Ted joined Fulcrum Genomics in November 2022. He describes himself as a reformed physicist because he has migrated from theoretical physics into complex systems, leading to eventually explore structural variants and develop experimental SV pipelines. He's stayed in flavors of biology ever since. We recently sat down to chat about work and life as a bioinformatics consultant.
What’s your area of expertise, and what excites you about your work?
Ted: I came into Fulcrum as a pretty strong software developer, in python in particular, but also in C++, so I’ve had compiled languages that were strongly typed as well… I do a lot of different things with that background. As someone who has changed fields after an advanced degree and post-doc, I have the curiosity and drive to learn new science in each project. You just pair me up with a subject matter expert and I have the experience to ask the right questions to get going, and the software development part is something I feel very comfortable with.
I do enjoy learning things, so learning the science is the fun. I like making stuff, like making a tool and knowing that it gets used, and especially when it gets used for helping people. One of our clients is working on a precision cancer vaccine and that feels really cool, maybe someone will get a medical treatment that helps them. That’s fun for me to think about.
What’s a common challenge in our industry that people don’t talk about enough?
It definitely feels like there’s a lot of rusty, cracked infrastructure, there’s a lot of essentially abandonware that everyone still needs, there’s a lot of stuff that’s built on the back of academic research, which - I want be careful - I value that. I come from academia! That’s definitely where these things get invented. But often when it’s time to scale it starts to fall down in terms of quality control. And there’s a lot of duplication of effort, so many groups solving the same problem from slightly different angles and maybe not focused on reproducibility and reliability and robustness. There’s not as much maintenance, because maintenance is not as exciting or career-wise as rewarding, oftentimes, as invention. It’s hard to find funding for this work.
What’s one tool, tip, or mindset shift that has made a big impact in your work?
I came in from python, which was designed to be scrappy, you can just throw things together, and you can make that work. It doesn’t even have typing! That was kinda bolted on afterwards. I’d never heard of linters, or auto-formatters, or type-checkers, or auto-actions in GitHub, things like that. I think I would have appreciated them starting out, but I know many people might not because they’re extra work.
But the amazing thing is the number of times these tools capture errors that maybe you wouldn’t have seen otherwise, things that would have just been in there giving you the wrong answer. That kind of mindset shift of slowing down to go fast and using tools to catch mistakes early, being systematic about that kind of thing, has been a transformation, particularly coming from academia.

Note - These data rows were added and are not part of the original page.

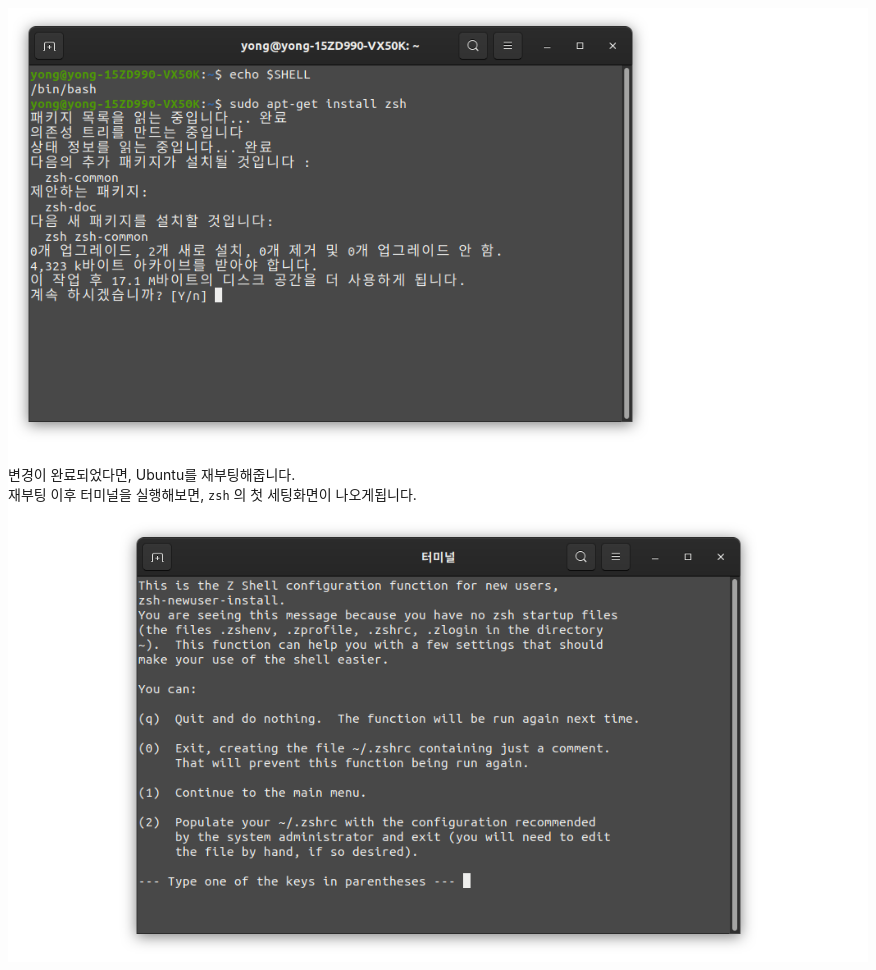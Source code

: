 <img src="/images/PostImages/200207 Ubuntu zsh Installation/3_zsh_install.png" style="width: 75%;">
</center>

변경이 완료되었다면, Ubuntu를 재부팅해줍니다.<br>
재부팅 이후 터미널을 실행해보면, ```zsh``` 의 첫 세팅화면이 나오게됩니다.

<center>
<img src="/images/PostImages/200207 Ubuntu zsh Installation/4_zsh_initialize.png" style="width: 75%;">
</center>
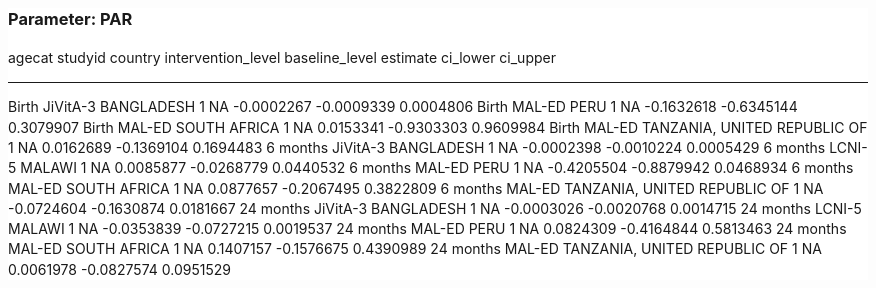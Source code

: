 
### Parameter: PAR


agecat      studyid    country                        intervention_level   baseline_level      estimate     ci_lower    ci_upper
----------  ---------  -----------------------------  -------------------  ---------------  -----------  -----------  ----------
Birth       JiVitA-3   BANGLADESH                     1                    NA                -0.0002267   -0.0009339   0.0004806
Birth       MAL-ED     PERU                           1                    NA                -0.1632618   -0.6345144   0.3079907
Birth       MAL-ED     SOUTH AFRICA                   1                    NA                 0.0153341   -0.9303303   0.9609984
Birth       MAL-ED     TANZANIA, UNITED REPUBLIC OF   1                    NA                 0.0162689   -0.1369104   0.1694483
6 months    JiVitA-3   BANGLADESH                     1                    NA                -0.0002398   -0.0010224   0.0005429
6 months    LCNI-5     MALAWI                         1                    NA                 0.0085877   -0.0268779   0.0440532
6 months    MAL-ED     PERU                           1                    NA                -0.4205504   -0.8879942   0.0468934
6 months    MAL-ED     SOUTH AFRICA                   1                    NA                 0.0877657   -0.2067495   0.3822809
6 months    MAL-ED     TANZANIA, UNITED REPUBLIC OF   1                    NA                -0.0724604   -0.1630874   0.0181667
24 months   JiVitA-3   BANGLADESH                     1                    NA                -0.0003026   -0.0020768   0.0014715
24 months   LCNI-5     MALAWI                         1                    NA                -0.0353839   -0.0727215   0.0019537
24 months   MAL-ED     PERU                           1                    NA                 0.0824309   -0.4164844   0.5813463
24 months   MAL-ED     SOUTH AFRICA                   1                    NA                 0.1407157   -0.1576675   0.4390989
24 months   MAL-ED     TANZANIA, UNITED REPUBLIC OF   1                    NA                 0.0061978   -0.0827574   0.0951529
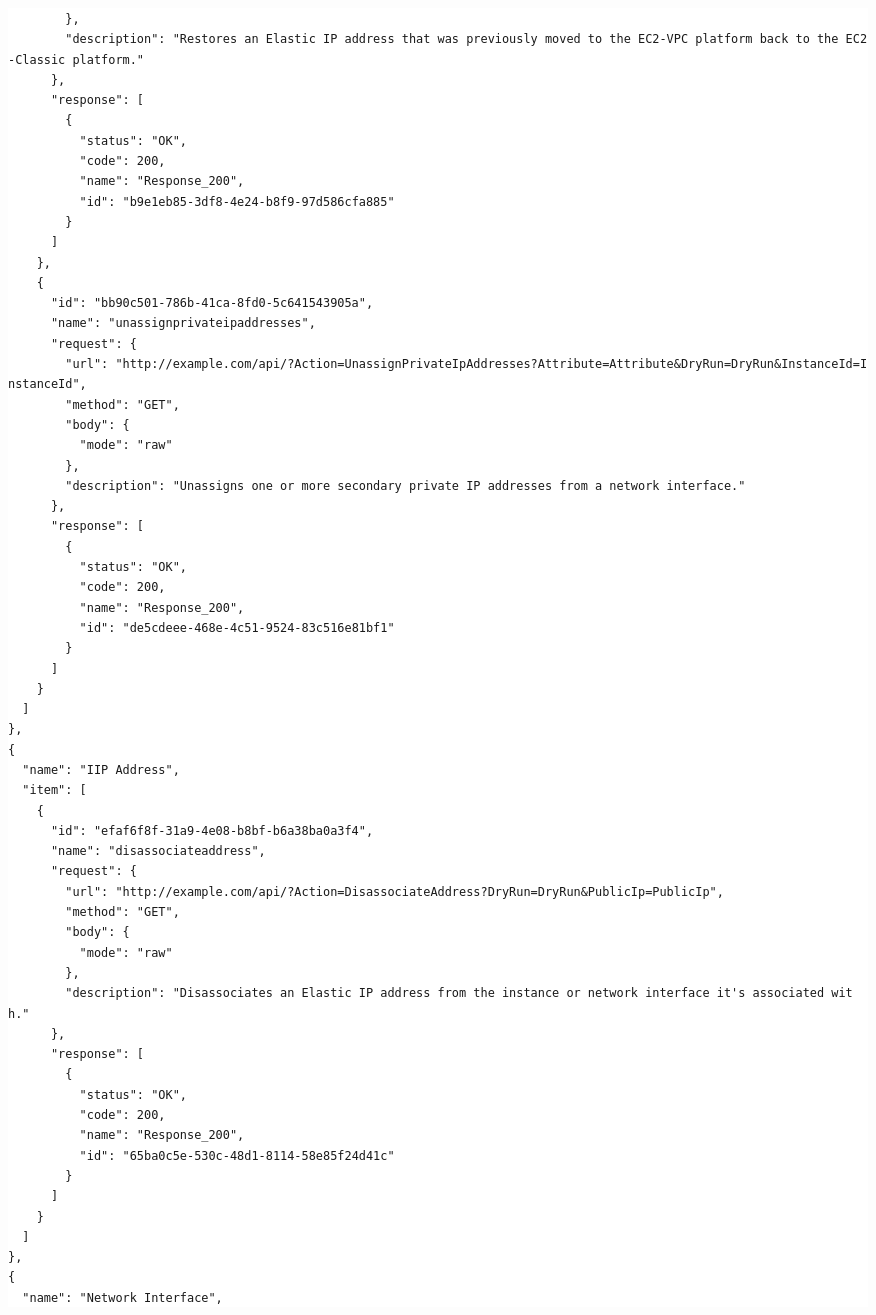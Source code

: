             },
            "description": "Restores an Elastic IP address that was previously moved to the EC2-VPC platform back to the EC2-Classic platform."
          },
          "response": [
            {
              "status": "OK",
              "code": 200,
              "name": "Response_200",
              "id": "b9e1eb85-3df8-4e24-b8f9-97d586cfa885"
            }
          ]
        },
        {
          "id": "bb90c501-786b-41ca-8fd0-5c641543905a",
          "name": "unassignprivateipaddresses",
          "request": {
            "url": "http://example.com/api/?Action=UnassignPrivateIpAddresses?Attribute=Attribute&DryRun=DryRun&InstanceId=InstanceId",
            "method": "GET",
            "body": {
              "mode": "raw"
            },
            "description": "Unassigns one or more secondary private IP addresses from a network interface."
          },
          "response": [
            {
              "status": "OK",
              "code": 200,
              "name": "Response_200",
              "id": "de5cdeee-468e-4c51-9524-83c516e81bf1"
            }
          ]
        }
      ]
    },
    {
      "name": "IIP Address",
      "item": [
        {
          "id": "efaf6f8f-31a9-4e08-b8bf-b6a38ba0a3f4",
          "name": "disassociateaddress",
          "request": {
            "url": "http://example.com/api/?Action=DisassociateAddress?DryRun=DryRun&PublicIp=PublicIp",
            "method": "GET",
            "body": {
              "mode": "raw"
            },
            "description": "Disassociates an Elastic IP address from the instance or network interface it's associated with."
          },
          "response": [
            {
              "status": "OK",
              "code": 200,
              "name": "Response_200",
              "id": "65ba0c5e-530c-48d1-8114-58e85f24d41c"
            }
          ]
        }
      ]
    },
    {
      "name": "Network Interface",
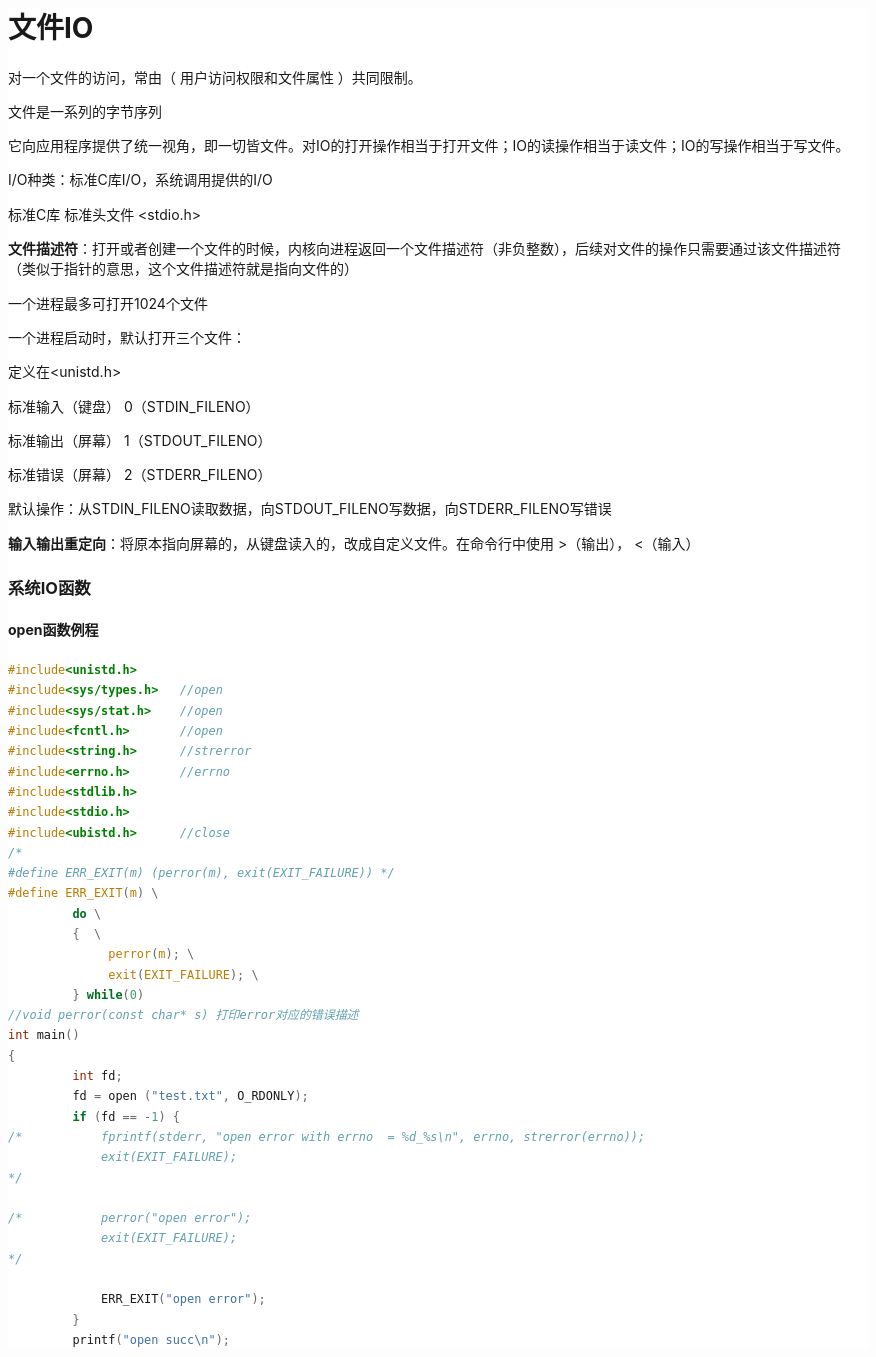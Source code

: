 # 文件IO

对一个文件的访问，常由（ 用户访问权限和文件属性 ）共同限制。

文件是一系列的字节序列

它向应用程序提供了统一视角，即一切皆文件。对IO的打开操作相当于打开文件；IO的读操作相当于读文件；IO的写操作相当于写文件。

I/O种类：标准C库I/O，系统调用提供的I/O

标准C库 标准头文件 <stdio.h>

**文件描述符**：打开或者创建一个文件的时候，内核向进程返回一个文件描述符（非负整数），后续对文件的操作只需要通过该文件描述符（类似于指针的意思，这个文件描述符就是指向文件的）

一个进程最多可打开1024个文件

一个进程启动时，默认打开三个文件：

定义在<unistd.h>

标准输入（键盘）  0（STDIN_FILENO）

标准输出（屏幕）  1（STDOUT_FILENO）

标准错误（屏幕）   2（STDERR_FILENO）

默认操作：从STDIN_FILENO读取数据，向STDOUT_FILENO写数据，向STDERR_FILENO写错误

**输入输出重定向**：将原本指向屏幕的，从键盘读入的，改成自定义文件。在命令行中使用 >（输出）， <（输入） 

### 系统IO函数

#### open函数例程

```c
#include<unistd.h>
#include<sys/types.h>   //open
#include<sys/stat.h>   	//open
#include<fcntl.h>  		//open
#include<string.h>   	//strerror
#include<errno.h>  		//errno
#include<stdlib.h>
#include<stdio.h>
#include<ubistd.h> 		//close
/*
#define ERR_EXIT(m) (perror(m), exit(EXIT_FAILURE)) */
#define ERR_EXIT(m) \
         do \
         {  \
              perror(m); \
              exit(EXIT_FAILURE); \
         } while(0)
//void perror(const char* s) 打印error对应的错误描述
int main()
{
         int fd;
         fd = open ("test.txt", O_RDONLY);
         if (fd == -1) {
/*           fprintf(stderr, "open error with errno  = %d_%s\n", errno, strerror(errno));
             exit(EXIT_FAILURE);
*/

/*           perror("open error");
             exit(EXIT_FAILURE);
*/
            
             ERR_EXIT("open error");
         }
         printf("open succ\n");
```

What’s a recent project or insight you’re particularly proud of?
For one of our clients, starting from a draft tool they made, I wrote a tool that can look at splice sites and predict the potential RNA sequences that we might see as a result of the individual splice events. That project included new biology, math, and programming questions — all three of them were a challenge for this project but I think it came out pretty nicely! One of the things that aberrant splices can do is they can combine - there are cases where one splice may not be viable on its own, so you can have a case where an aberrant splice goes nowhere and does nothing on its own. But if you have two aberrant splices it can now pop back to somewhere correct and you have a new RNA sequence. My tool handled every combinatorial possibility, very efficiently. It was a discrete piece of work we finished and they’re using it and that feels so good. We finished pretty quickly too, in a month or so.
If you could give biotech startups one piece of advice, what would it be?
This isn’t biotech-specific, it’s true of startups across the board. Since at least the early 20th century, there’s been a lot of research into how to get the most out of workers. And the conclusion is surprisingly consistent: humans have a ceiling for sustainable productivity. Push beyond it for too long, and not only does total output suffer, but mistakes increase, especially in creative or complex work where productivity is harder to measure in the first place.
So my advice? Know the ceiling for your industry. If you push hard during a crunch, ok, but you must build in time to recover. Otherwise, you’re not actually getting ahead. You’re just burning out your team and reducing quality. There’s a whole literature on this, and it’s worth reading. The science is clear: long-term steady beats short-term sprint.
What’s something outside of work that inspires how you think about problem-solving?
How I think about problem solving is a very abstract question for me. The brain is a strange thing and I think mine is particularly weird. When other people talk about closing your eyes and visualizing something I thought they were just talking in metaphor because I can’t do it - I can’t close my eyes and see things. I am very verbal, I think in terms of sounds and words but I have close to 0% visual imagination.
I know my wife’s eyes are hazel because that’s the word she uses to describe them. I know my daughter has striking blue eyes because people always comment on them — sometimes even questioning whether she’s mine. It took someone pointing it out for me to remember that my own mother has blue eyes too. My visual memory is basically zero. I can remember things procedurally, which I think is why I program well. I can remember algorithms, procedures, ways to do things, words, descriptions. No pictures.
So for me, describing how I think about solving problems isn’t straightforward. It’s shaped by a brain that processes the world in a less visual, more structural way.